### Goal of the exercise
Lines before the one containing "### Maximal Martingale inequality" are to be left out; reproduce that line and all the rest of the entries exactly.

___ Data under study ___

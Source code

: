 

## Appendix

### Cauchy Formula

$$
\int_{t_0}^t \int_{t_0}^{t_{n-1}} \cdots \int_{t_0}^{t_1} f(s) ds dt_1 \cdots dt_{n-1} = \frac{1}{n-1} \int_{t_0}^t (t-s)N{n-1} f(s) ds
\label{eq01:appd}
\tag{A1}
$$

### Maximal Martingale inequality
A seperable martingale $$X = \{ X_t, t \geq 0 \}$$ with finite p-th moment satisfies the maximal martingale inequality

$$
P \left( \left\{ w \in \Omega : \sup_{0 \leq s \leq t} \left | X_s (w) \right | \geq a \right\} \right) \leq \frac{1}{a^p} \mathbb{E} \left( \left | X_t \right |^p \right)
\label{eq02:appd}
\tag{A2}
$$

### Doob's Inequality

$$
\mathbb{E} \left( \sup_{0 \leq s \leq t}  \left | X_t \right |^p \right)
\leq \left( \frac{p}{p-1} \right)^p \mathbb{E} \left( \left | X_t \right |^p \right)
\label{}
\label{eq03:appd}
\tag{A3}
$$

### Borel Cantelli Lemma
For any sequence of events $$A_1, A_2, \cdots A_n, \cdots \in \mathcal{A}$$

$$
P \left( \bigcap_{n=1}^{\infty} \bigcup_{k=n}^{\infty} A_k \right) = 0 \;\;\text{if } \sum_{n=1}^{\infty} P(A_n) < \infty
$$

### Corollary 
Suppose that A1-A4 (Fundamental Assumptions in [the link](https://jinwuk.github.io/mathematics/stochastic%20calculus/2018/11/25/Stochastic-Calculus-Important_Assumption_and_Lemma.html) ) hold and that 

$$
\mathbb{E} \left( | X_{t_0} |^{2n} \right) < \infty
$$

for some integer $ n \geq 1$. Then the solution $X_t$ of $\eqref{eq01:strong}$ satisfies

___

### Answer box
### Maximal Martingale inequality
A seperable martingale $$X = \{ X_t, t \geq 0 \}$$ with finite p-th moment satisfies the maximal martingale inequality

$$
P \left( \left\{ w \in \Omega : \sup_{0 \leq s \leq t} \left | X_s (w) \right | \geq a \right\} \right) \leq \frac{1}{a^p} \mathbb{E} \left( \left | X_t \right |^p \right)
\label{eq02:appd}
\tag{A2}
$$

### Doob's Inequality

$$
\mathbb{E} \left( \sup_{0 \leq s \leq t}  \left | X_t \right |^p \right)
\leq \left( \frac{p}{p-1} \right)^p \mathbb{E} \left( \left | X_t \right |^p \right)
\label{}
\label{eq03:appd}
\tag{A3}
$$

### Borel Cantelli Lemma
For any sequence of events $$A_1, A_2, \cdots A_n, \cdots \in \mathcal{A}$$

$$
P \left( \bigcap_{n=1}^{\infty} \bigcup_{k=n}^{\infty} A_k \right) = 0 \;\;\text{if } \sum_{n=1}^{\infty} P(A_n) < \infty
$$

### Corollary 
Suppose that A1-A4 (Fundamental Assumptions in [the link](https://jinwuk.github.io/mathematics/stochastic%20calculus/2018/11/25/Stochastic-Calculus-Important_Assumption_and_Lemma.html) ) hold and that 

$$
\mathbb{E} \left( | X_{t_0} |^{2n} \right) < \infty
$$

for some integer $ n \geq 1$. Then the solution $X_t$ of $\eqref{eq01:strong}$ satisfies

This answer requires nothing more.